On that calm summer evening, when the clinking of swords on Mitcheldean-hill frightened the Forest birds, for a time stilling their voices, on another hill, some three miles distant from the scene of strife, the sweet songsters were being disturbed by intrusion upon their wild-wood domain. Not much disturbed, however, nor could the disturbers be justly characterised as intruders. Even the birds themselves might have been glad to see, and welcome among them, things of brightness and beauty far beyond their own. Women they were, or rather girls, both being under age—for there were but two of them. Sisters, moreover, though there was scarce a trait of resemblance to betray the relationship, either in features or complexion.
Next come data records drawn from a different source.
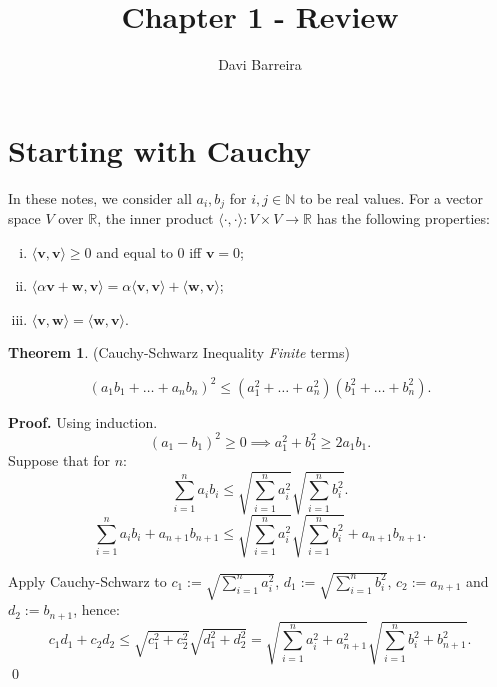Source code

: \documentclass[11pt]{article}
\title{Chapter 1 - Review}
\author{Davi Barreira}
\theoremstyle{definition}
\newenvironment{prf}[1][Proof]{\textbf{#1.} }{\qed}
\newtheorem{theorem}{Theorem}[section]
\begin{document}
\maketitle
\thispagestyle{fancy}
\setcounter{section}{0}
\section{Starting with Cauchy}

In these notes, we consider all
$a_i, b_j$ for $i,j \in \mathbb N$ to be real values.
For a vector space $V$ over $\mathbb R$, the inner product
$\langle \cdot, \cdot \rangle: V \times V \to \mathbb R$ has the following
properties:
\begin{enumerate}[(i)]
    \item $\langle \mathbf v, \mathbf v \rangle \geq 0$ and equal to $0$ iff $\mathbf v = 0$;
    \item $\langle \alpha \mathbf v + \mathbf w, \mathbf v \rangle
    = \alpha \langle \mathbf v, \mathbf v \rangle + \langle \mathbf w, \mathbf v \rangle$;
    \item $\langle \mathbf v, \mathbf w \rangle = \langle \mathbf w, \mathbf v \rangle$.
\end{enumerate}

\begin{theorem}{(Cauchy-Schwarz Inequality \textit{Finite} terms)}
    
   \begin{equation}
    (a_1 b_1 + \dots + a_n b_n)^2 \leq
    (a_1^2 +  \dots + a_n^2)(b_1^2  + \dots + b_n^2).
   \end{equation}
\end{theorem}
\begin{shaded}
\begin{prf}
    Using induction.
    \begin{equation*}
        (a_1 - b_1)^2 \geq 0 \implies a_1^2 + b_1^2 \geq 2 a_1 b_1.
    \end{equation*}
    Suppose that for $n$:
    \begin{equation*}
        \sum^n_{i=1} a_i b_i \leq
        \sqrt{\sum^n_{i=1}a_i^2}
        \sqrt{\sum^n_{i=1}b_i^2}.
    \end{equation*}
    \begin{equation*}
        \sum^n_{i=1} a_i b_i
        + a_{n+1} b_{n+1}
        \leq
        \sqrt{\sum^n_{i=1}a_i^2}
        \sqrt{\sum^n_{i=1}b_i^2}
        + a_{n+1} b_{n+1}.
    \end{equation*}

    Apply Cauchy-Schwarz to $c_1 := \sqrt{\sum^n_{i=1}a_i^2}$, $d_1 := \sqrt{\sum^n_{i=1}b_i^2}$,
    $c_2 := a_{n+1}$ and $d_2 := b_{n+1}$, hence:
    \begin{equation*}
        c_1 d_1 + c_2 d_2 \leq
        \sqrt{c_1 ^2 + c_2^2}
        \sqrt{d_1 ^2 + d_2^2} =
        \sqrt{\sum^n_{i=1}a_i^2 + a_{n+1}^2}
        \sqrt{\sum^n_{i=1}b_i^2 + b_{n+1}^2}.
    \end{equation*}
\end{prf}
\end{shaded}
\end{document}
She who seemed the elder was dark as a gipsy, the other a clear blonde, with hair showering over her shoulders, of hue as the beams of the sinking sun that shimmered upon it. For all, both were alike beautiful; in a different way, but unquestionably beautiful. And that they were sisters could be learnt by listening to their conversation: their names, also, as they addressed one another—that of the older, Sabrina; the younger, Vaga.

They could not be other than the pair of pretty birds spoken of by Sir Richard Walwyn; and, verily, he had not overrated them.